▶ Task brief: Please reproduce the entries exactly as they appear below, but not the pictures.

▶ Data supplied:
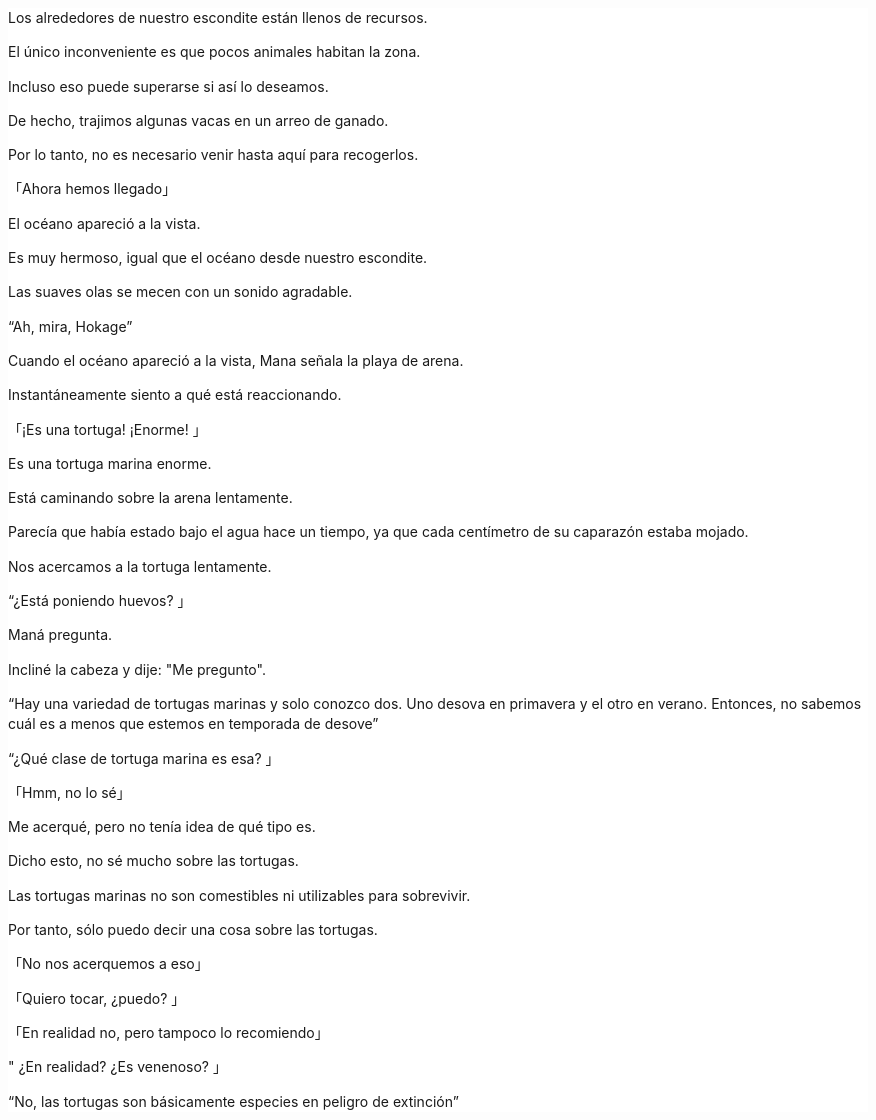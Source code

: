 Los alrededores de nuestro escondite están llenos de recursos.

El único inconveniente es que pocos animales habitan la zona.

Incluso eso puede superarse si así lo deseamos.

De hecho, trajimos algunas vacas en un arreo de ganado.

Por lo tanto, no es necesario venir hasta aquí para recogerlos.

「Ahora hemos llegado」

El océano apareció a la vista.

Es muy hermoso, igual que el océano desde nuestro escondite.

Las suaves olas se mecen con un sonido agradable.

“Ah, mira, Hokage”

Cuando el océano apareció a la vista, Mana señala la playa de arena.

Instantáneamente siento a qué está reaccionando.

「¡Es una tortuga! ¡Enorme! 」

Es una tortuga marina enorme.

Está caminando sobre la arena lentamente.

Parecía que había estado bajo el agua hace un tiempo, ya que cada centímetro de su caparazón estaba mojado.

Nos acercamos a la tortuga lentamente.

“¿Está poniendo huevos? 」

Maná pregunta.

Incliné la cabeza y dije: "Me pregunto".

“Hay una variedad de tortugas marinas y solo conozco dos. Uno desova en primavera y el otro en verano. Entonces, no sabemos cuál es a menos que estemos en temporada de desove”

“¿Qué clase de tortuga marina es esa? 」

「Hmm, no lo sé」

Me acerqué, pero no tenía idea de qué tipo es.

Dicho esto, no sé mucho sobre las tortugas.

Las tortugas marinas no son comestibles ni utilizables para sobrevivir.

Por tanto, sólo puedo decir una cosa sobre las tortugas.

「No nos acerquemos a eso」

「Quiero tocar, ¿puedo? 」

「En realidad no, pero tampoco lo recomiendo」

" ¿En realidad? ¿Es venenoso? 」

“No, las tortugas son básicamente especies en peligro de extinción”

▶ Expected output:
Source code

: Los alrededores de nuestro escondite están llenos de recursos.

El único inconveniente es que pocos animales habitan la zona.

Incluso eso puede superarse si así lo deseamos.

De hecho, trajimos algunas vacas en un arreo de ganado.

Por lo tanto, no es necesario venir hasta aquí para recogerlos.

「Ahora hemos llegado」

El océano apareció a la vista.

Es muy hermoso, igual que el océano desde nuestro escondite.

Las suaves olas se mecen con un sonido agradable.

“Ah, mira, Hokage”

Cuando el océano apareció a la vista, Mana señala la playa de arena.

Instantáneamente siento a qué está reaccionando.

「¡Es una tortuga! ¡Enorme! 」

Es una tortuga marina enorme.

Está caminando sobre la arena lentamente.

Parecía que había estado bajo el agua hace un tiempo, ya que cada centímetro de su caparazón estaba mojado.

Nos acercamos a la tortuga lentamente.

“¿Está poniendo huevos? 」

Maná pregunta.

Incliné la cabeza y dije: "Me pregunto".

“Hay una variedad de tortugas marinas y solo conozco dos. Uno desova en primavera y el otro en verano. Entonces, no sabemos cuál es a menos que estemos en temporada de desove”

“¿Qué clase de tortuga marina es esa? 」

「Hmm, no lo sé」

Me acerqué, pero no tenía idea de qué tipo es.

Dicho esto, no sé mucho sobre las tortugas.

Las tortugas marinas no son comestibles ni utilizables para sobrevivir.

Por tanto, sólo puedo decir una cosa sobre las tortugas.

「No nos acerquemos a eso」

「Quiero tocar, ¿puedo? 」

「En realidad no, pero tampoco lo recomiendo」

" ¿En realidad? ¿Es venenoso? 」

“No, las tortugas son básicamente especies en peligro de extinción”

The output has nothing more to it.